Opinion
2002-09793
Submitted March 5, 2003.
March 17, 2003.
In an action to recover damages for personal injuries, the plaintiff appeals, as limited by her brief, from so much of an order of the Supreme Court, Orange County (McGuirk, J.), dated September 30, 2002, as granted the defendant's motion for summary judgment dismissing the complaint on the ground that the plaintiff did not sustain a serious injury within the meaning of Insurance Law § 5102.
Larkin, Axelrod, Trachte Tetenbaum, LLP, Newburgh, N.Y. (Adam Garth of counsel), for appellant.
Boeggeman, George, Hodges Corde, P.C., White Plains, N.Y. (Cynthia Dolan of counsel), for respondent.
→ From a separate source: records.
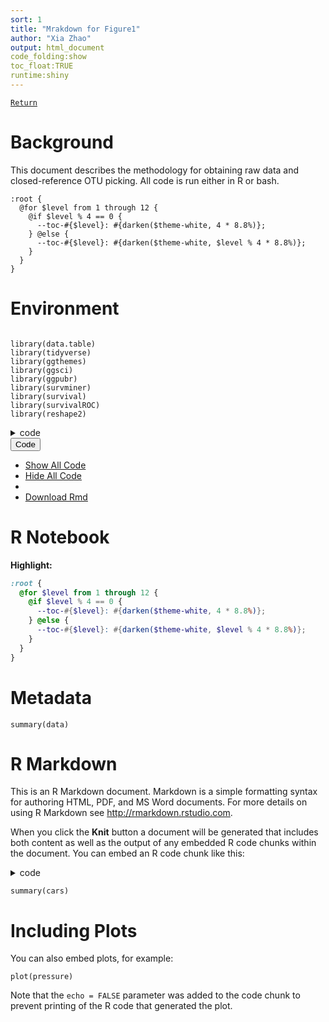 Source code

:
 ```yaml
---
sort: 1
title: "Mrakdown for Figure1"
author: "Xia Zhao"
output: html_document
code_folding:show
toc_float:TRUE
runtime:shiny
---
```


[`Return`](./)

# Background

This document describes the methodology for obtaining raw data and closed-reference OTU picking. All code is run either in R or bash.


```
:root {
  @for $level from 1 through 12 {
    @if $level % 4 == 0 {
      --toc-#{$level}: #{darken($theme-white, 4 * 8.8%)};
    } @else {
      --toc-#{$level}: #{darken($theme-white, $level % 4 * 8.8%)};
    }
  }
}
```


# Environment

```

library(data.table)
library(tidyverse)
library(ggthemes)
library(ggsci)
library(ggpubr)
library(survminer)
library(survival)
library(survivalROC)
library(reshape2)

```

<details>
<summary>code</summary>
```
  library(data.table)
  library(tidyverse)
  library(ggthemes)
  library(ggsci)
  library(ggpubr)
  library(survminer)
  library(survival)
  library(survivalROC)
  library(reshape2)
  ```
  </details>

</style>
<script>
(document).ready(function () {
  window.initializeSourceEmbed("Untitled.Rmd");
  window.initializeCodeFolding("show" === "show");
});
</script>

<div class="fluid-row" id="header">

<div class="btn-group pull-right">
<button type="button" class="btn btn-default btn-xs dropdown-toggle" data-toggle="dropdown" aria-haspopup="true" aria-expanded="false"><span>Code</span> <span class="caret"></span></button>
<ul class="dropdown-menu" style="min-width: 50px;">
<li><a id="rmd-show-all-code" href="#">Show All Code</a></li>
<li><a id="rmd-hide-all-code" href="#">Hide All Code</a></li>
<li role="separator" class="divider"></li>
<li><a id="rmd-download-source" href="#">Download Rmd</a></li>
</ul>
</div>
<h1 class="title toc-ignore">R Notebook</h1>

</div>


**Highlight:**

```scss
:root {
  @for $level from 1 through 12 {
    @if $level % 4 == 0 {
      --toc-#{$level}: #{darken($theme-white, 4 * 8.8%)};
    } @else {
      --toc-#{$level}: #{darken($theme-white, $level % 4 * 8.8%)};
    }
  }
}
```


# Metadata

```
summary(data)

```


# R Markdown

This is an R Markdown document. Markdown is a simple formatting syntax for authoring HTML, PDF, and MS Word documents. For more details on using R Markdown see <http://rmarkdown.rstudio.com>.

When you click the **Knit** button a document will be generated that includes both content as well as the output of any embedded R code chunks within the document. You can embed an R code chunk like this:

<details>
  <summary>code</summary>
  ```bash
  echo "hello shell"
  echo "hello python"
  ```
</details>

```
summary(cars)
```

# Including Plots

You can also embed plots, for example:

```
plot(pressure)
```

Note that the `echo = FALSE` parameter was added to the code chunk to prevent printing of the R code that generated the plot.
Before: FRED T. SANTUCCI, J.P., GABRIEL M. KRAUSMAN, LEO F. McGINITY, ROBERT W. SCHMIDT, STEPHEN G. CRANE, JJ.
DECISION ORDER
ORDERED that the order is affirmed insofar as appealed from, with costs.
The defendant established his prima facie entitlement to summary judgment by submitting, among other things, an affirmation of his examining physician, which indicated that the plaintiff did not sustain a serious injury within the meaning of Insurance Law § 5102(d) (see Kallicharan v. Sooknanan, 282 A.D.2d 573, 574; Santoro v. Daniel, 276 A.D.2d 478). Thus, it was incumbent on the plaintiff to come forward with admissible evidence to raise a triable issue of fact (see Gaddy v. Eyler, 79 N.Y.2d 955). We agree with the Supreme Court that the plaintiff failed to do so (see generally Toure v. Avis Rent A Car Sys., 98 N.Y.2d 345; see also Evans v. Beebe, 267 A.D.2d 828, 829; Delaney v. Lewis, 256 A.D.2d 895, 897). Thus, the Supreme Court properly granted the defendant's motion for summary judgment.
SANTUCCI, J.P., KRAUSMAN, McGINITY, SCHMIDT and CRANE, JJ., concur.